“She is OK. But if her condition stays the way it is, in a few years we would not have an inheritance left” was Mary’s answer to my asking how her mother was. And she was laughing. I did not laugh. I did not think her answer was funny. I thought it was a sad situation – an insult to her aged mother, who then was living in a nursing home.
Mary’s mother seldom had visitors from her family. “They are too busy with their own lives,” Mary’s mother told me under her breath one day.
My conversation with Mary reminded me of an inheritance story in Scriptures – the story of the prodigal son (Luke 15).
A rich man had two sons. “Dad, I would like to have my inheritance now,” the younger son told his father one day.
At first, the father thought it was a joke, but then he realized his son was serious. He found out that his son had a new plan for his life.
In the culture of the time, an inheritance was not accessible while the father was alive.
Asking for his inheritance while his father was alive was a first-degree insult to the father. It was tantamount to the son saying, “Dad, I wish you were dead!”

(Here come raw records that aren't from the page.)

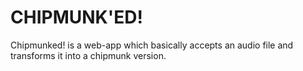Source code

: CHIPMUNK'ED!
============

Chipmunked! is a web-app which basically accepts an audio file and transforms it into a chipmunk version.
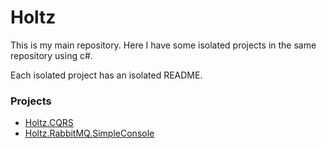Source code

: # Holtz

This is my main repository. Here I have some isolated projects in the same repository using c#.

Each isolated project has an isolated README.

### Projects

- [Holtz.CQRS](/Holtz.CQRS)
- [Holtz.RabbitMQ.SimpleConsole](/Holtz.RabbitMQ.SimpleConsole/)
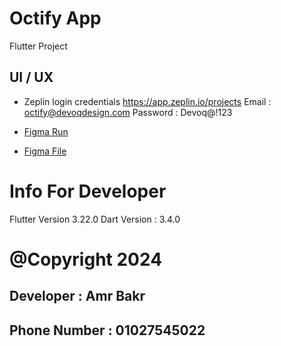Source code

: # Octify App
Flutter Project

## UI / UX
- Zeplin login credentials
  https://app.zeplin.io/projects
  Email : octify@devoqdesign.com
  Password : Devoq@!123

- [Figma Run](https://www.figma.com/proto/L1hbwQ4fxhQ93XGasEaEYS/Owliby-App?node-id=257-1415&t=R3LkWVMyp7XDnSHr-8&scaling=scale-down&content-scaling=fixed&page-id=0%3A1&starting-point-node-id=257%3A1415&hide-ui=1)
- [Figma File](https://www.figma.com/design/L1hbwQ4fxhQ93XGasEaEYS/Owliby-App?node-id=0-1&t=NO88WfpbB1LNVxpJ-0)


# Info For Developer
Flutter Version 3.22.0
Dart Version : 3.4.0

# @Copyright 2024
## Developer : Amr Bakr
## Phone Number : 01027545022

But this father, out of the goodness of his heart, gave the money to his son.
Then, with all his treasures, the son went to a foreign land and squandered his inheritance. A few years later, a famine broke out in that country and he became destitute.
The only job he could find was to take care of pigs. Can you imagine it? Once a rich Jew, the son was now taking care of pigs? At times, the only thing he had to eat was pig slop. He was out of money and out of friends.
Often, people who fail blame others for their failure. They blame parents for not taking parenting seriously or blame a spouse for being selfish.
They also may blame society or the church, saying “The system is rigged” or “Church people are bunch of hypocrites.”
Sometimes people who fail say that they are right and everyone is wrong or that they are the victim and the world is their enemy.
At a certain point, the prodigal son ceased blaming others in such a manner and came to his senses. For the first time in a long time, he thought of home.
Memories of home warmed his heart – memories of a dinner table full of food, of a warm bed, of evenings on the porch talking to his father.
“Your eyes are like your father’s eyes,” he remembered people saying.
The prodigal son realized that the folks at home would not recognize him any more. He realized that he had blown every chance of a good life.
He regretted and felt sorry for what he done, and decided to go home.
The road home was longer than he remembered. When he last traveled it, he had turned heads because of his flamboyant style.
This time, if he turned heads, it was because of his smell. His clothes were torn, his hair matted and his feet black.
But that did not bother the prodigal son. For the first time in a long time. he had a clean conscience.
The prodigal son was going home a changed man – not demanding what he deserved, but willing to take whatever he could get.
The prodigal son’s “give me” attitude was changed to a “help me” attitude. His defiance had been replaced with repentance.
The prodigal son did not have any idea how much his father missed him. He had no idea that his father would pause between chores to look for him at the front gate. He had no idea how many times his father had awakened at night and gone to his son’s room and sat on his bed. He had no idea how many hours his father would sit on the porch next to an empty chair, missing him and longing to see his face.
“Father, I have sinned against heaven and against you. I am no longer worthy to be called your son,” he said to himself, rehearsing his speech one more time as he neared his home.
Before he approached the gate, he saw his father running to him. He looked at his father and saw tears in his father’s eyes as the father’s arms stretched wide to welcome him back home.
“Father, I have sinned,” he said, his words muffled as he buried his face in his father’s shoulder.
The two wept. For a long time, they held each other. Words were unnecessary. Repentance was made. Forgiveness was given.
In telling the story, did Jesus use His hands to illustrate the point?
Whether He did or not, we know He used His hands later.
On Calvary, He stretched His hands as far as He could. He forced His arms to open so wide that it hurt.
And to prove that those arms would never be folded and those hands would never be closed, He had them nailed open. They still are!